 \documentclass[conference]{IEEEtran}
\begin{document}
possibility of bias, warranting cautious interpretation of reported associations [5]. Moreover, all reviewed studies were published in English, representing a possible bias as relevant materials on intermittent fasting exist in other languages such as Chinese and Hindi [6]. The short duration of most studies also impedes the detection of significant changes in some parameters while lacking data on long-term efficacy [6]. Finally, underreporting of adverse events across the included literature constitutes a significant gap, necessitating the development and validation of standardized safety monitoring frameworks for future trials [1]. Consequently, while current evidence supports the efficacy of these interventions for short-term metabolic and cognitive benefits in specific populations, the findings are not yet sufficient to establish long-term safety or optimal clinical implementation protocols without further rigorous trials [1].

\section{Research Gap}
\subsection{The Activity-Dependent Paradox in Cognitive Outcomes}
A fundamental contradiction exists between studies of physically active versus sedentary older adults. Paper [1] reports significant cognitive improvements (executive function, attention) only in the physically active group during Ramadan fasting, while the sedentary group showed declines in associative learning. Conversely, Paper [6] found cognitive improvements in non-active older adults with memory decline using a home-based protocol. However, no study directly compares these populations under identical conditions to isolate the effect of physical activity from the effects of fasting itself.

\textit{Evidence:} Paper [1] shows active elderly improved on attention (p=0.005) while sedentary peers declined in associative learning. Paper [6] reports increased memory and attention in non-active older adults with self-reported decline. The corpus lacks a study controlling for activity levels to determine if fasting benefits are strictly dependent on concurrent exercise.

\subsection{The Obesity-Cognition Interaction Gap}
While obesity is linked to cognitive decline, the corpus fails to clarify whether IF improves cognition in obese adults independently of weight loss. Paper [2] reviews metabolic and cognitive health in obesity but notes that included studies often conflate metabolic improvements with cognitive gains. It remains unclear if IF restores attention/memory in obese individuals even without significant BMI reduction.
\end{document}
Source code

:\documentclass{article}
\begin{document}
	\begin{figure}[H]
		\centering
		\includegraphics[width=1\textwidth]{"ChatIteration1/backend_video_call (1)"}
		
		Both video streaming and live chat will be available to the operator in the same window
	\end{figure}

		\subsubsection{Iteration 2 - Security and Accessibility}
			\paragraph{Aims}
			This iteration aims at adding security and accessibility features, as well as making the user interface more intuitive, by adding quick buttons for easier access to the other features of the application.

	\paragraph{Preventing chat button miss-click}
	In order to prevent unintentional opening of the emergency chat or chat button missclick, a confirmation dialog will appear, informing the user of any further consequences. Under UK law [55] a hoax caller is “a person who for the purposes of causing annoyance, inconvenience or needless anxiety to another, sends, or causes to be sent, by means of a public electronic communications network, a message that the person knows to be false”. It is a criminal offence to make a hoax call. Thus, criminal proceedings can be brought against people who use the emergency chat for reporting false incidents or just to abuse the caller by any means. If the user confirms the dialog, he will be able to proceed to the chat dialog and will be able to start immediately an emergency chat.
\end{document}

* _INSTRUCTIONS FOR THE TASK_
Lines with the string "reports" in the data above: say how many there are, giving the number alone.

* _OUTPUT BELOW_
2